> Rik van Riel <firstname.lastname@example.org> wrote:
> The main problem I have with planet-sized brains is that
> they seem to contradict our current idea that 'thinking
> in an intellectual vacuum' really doesn't bring much.
Well, its easy enough to divide oneself into a left brain and a right brain or multi-brains and set them off on different courses. After about probably 5 seconds they are different enough to make the conversations interesting. Given the speed-of-light delays, it is interesting that the more you divide things, the faster the brains think and the faster evolution (devolution?) would occur.
> I for one completely fail to see what such a huge brain
> would have to think about -- there's no way we could
> provide it with enough information to keep itself busy...
> (if only because of the maximum speed imposed by RLT)

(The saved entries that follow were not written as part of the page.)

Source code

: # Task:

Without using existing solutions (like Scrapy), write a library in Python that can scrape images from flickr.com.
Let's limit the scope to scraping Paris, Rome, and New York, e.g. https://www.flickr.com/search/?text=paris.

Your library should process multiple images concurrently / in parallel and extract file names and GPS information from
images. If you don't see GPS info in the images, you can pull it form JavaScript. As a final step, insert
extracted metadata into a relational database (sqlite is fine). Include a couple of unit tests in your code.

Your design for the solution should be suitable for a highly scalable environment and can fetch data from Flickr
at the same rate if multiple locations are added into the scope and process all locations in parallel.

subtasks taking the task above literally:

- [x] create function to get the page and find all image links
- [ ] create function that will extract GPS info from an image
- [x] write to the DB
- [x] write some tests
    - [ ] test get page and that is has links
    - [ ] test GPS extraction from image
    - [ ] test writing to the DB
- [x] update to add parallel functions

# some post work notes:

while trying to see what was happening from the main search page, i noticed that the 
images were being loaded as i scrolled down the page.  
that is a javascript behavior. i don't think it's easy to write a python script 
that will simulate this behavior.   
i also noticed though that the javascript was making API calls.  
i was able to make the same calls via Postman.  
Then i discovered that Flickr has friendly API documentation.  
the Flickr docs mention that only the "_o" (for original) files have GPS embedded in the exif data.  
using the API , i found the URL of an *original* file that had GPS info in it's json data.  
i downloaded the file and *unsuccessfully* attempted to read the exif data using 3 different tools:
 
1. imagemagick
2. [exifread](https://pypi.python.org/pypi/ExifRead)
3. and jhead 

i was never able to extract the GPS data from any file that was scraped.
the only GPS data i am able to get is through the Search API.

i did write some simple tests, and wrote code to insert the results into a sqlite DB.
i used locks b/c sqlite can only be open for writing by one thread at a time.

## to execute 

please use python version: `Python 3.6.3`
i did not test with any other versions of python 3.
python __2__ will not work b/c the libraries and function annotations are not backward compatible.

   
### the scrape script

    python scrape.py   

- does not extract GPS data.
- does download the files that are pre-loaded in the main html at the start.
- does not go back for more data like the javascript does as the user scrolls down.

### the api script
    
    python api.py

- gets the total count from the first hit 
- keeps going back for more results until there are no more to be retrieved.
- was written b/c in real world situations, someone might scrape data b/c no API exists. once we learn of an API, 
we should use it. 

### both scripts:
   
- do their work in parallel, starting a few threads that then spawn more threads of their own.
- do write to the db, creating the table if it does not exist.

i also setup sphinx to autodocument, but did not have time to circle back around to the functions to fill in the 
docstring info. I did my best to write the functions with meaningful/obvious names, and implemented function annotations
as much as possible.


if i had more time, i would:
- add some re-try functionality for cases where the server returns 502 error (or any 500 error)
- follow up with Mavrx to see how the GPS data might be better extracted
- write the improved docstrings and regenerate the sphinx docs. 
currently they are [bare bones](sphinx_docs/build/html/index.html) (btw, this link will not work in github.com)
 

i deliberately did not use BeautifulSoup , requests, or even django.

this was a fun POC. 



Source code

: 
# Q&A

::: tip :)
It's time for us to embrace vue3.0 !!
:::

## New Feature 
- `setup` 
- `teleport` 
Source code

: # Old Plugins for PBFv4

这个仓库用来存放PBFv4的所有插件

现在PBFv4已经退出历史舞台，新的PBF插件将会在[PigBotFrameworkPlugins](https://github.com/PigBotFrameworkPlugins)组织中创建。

That is the general consensus. Even people like Greg Bear and the other people who live in the S.F. world can't imagine what they think about. They don't have a problem with a lack of information however. They can build 100 billion telescopes the diameter of the moon and watch the entire galaxy. They can also have fairly high bandwidth communications with the other SIs (because with their observing capacity they know where the other SIs are). This communication bandwidth is high relative to what we think of as high bandwidth communications, but probably not high relative to their internal thought capacity, due to the power requirements for transmitting long distances.] In short, lots of incoming information, but probably much less outgoing.